• **TASK STATEMENT**
Transcribe the records below from the first line to the line that includes "header color |", inclusive, and omit the pictures.

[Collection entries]
►

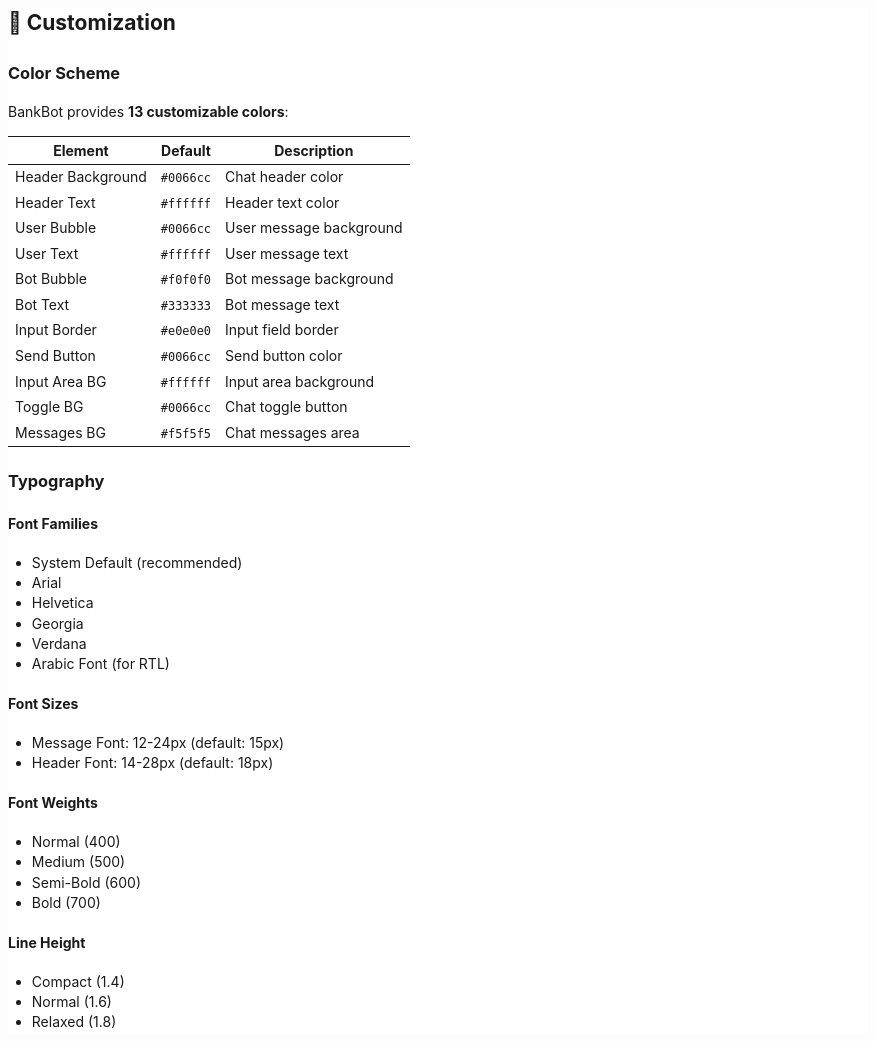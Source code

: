 
## 🎨 Customization

### Color Scheme

BankBot provides **13 customizable colors**:

| Element | Default | Description |
|---------|---------|-------------|
| Header Background | `#0066cc` | Chat header color |
| Header Text | `#ffffff` | Header text color |
| User Bubble | `#0066cc` | User message background |
| User Text | `#ffffff` | User message text |
| Bot Bubble | `#f0f0f0` | Bot message background |
| Bot Text | `#333333` | Bot message text |
| Input Border | `#e0e0e0` | Input field border |
| Send Button | `#0066cc` | Send button color |
| Input Area BG | `#ffffff` | Input area background |
| Toggle BG | `#0066cc` | Chat toggle button |
| Messages BG | `#f5f5f5` | Chat messages area |

### Typography

#### **Font Families**
- System Default (recommended)
- Arial
- Helvetica
- Georgia
- Verdana
- Arabic Font (for RTL)

#### **Font Sizes**
- Message Font: 12-24px (default: 15px)
- Header Font: 14-28px (default: 18px)

#### **Font Weights**
- Normal (400)
- Medium (500)
- Semi-Bold (600)
- Bold (700)

#### **Line Height**
- Compact (1.4)
- Normal (1.6)
- Relaxed (1.8)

◄

• **RESPONSE AREA**
Source code

: 
## 🎨 Customization

### Color Scheme

BankBot provides **13 customizable colors**:

| Element | Default | Description |
|---------|---------|-------------|
| Header Background | `#0066cc` | Chat header color |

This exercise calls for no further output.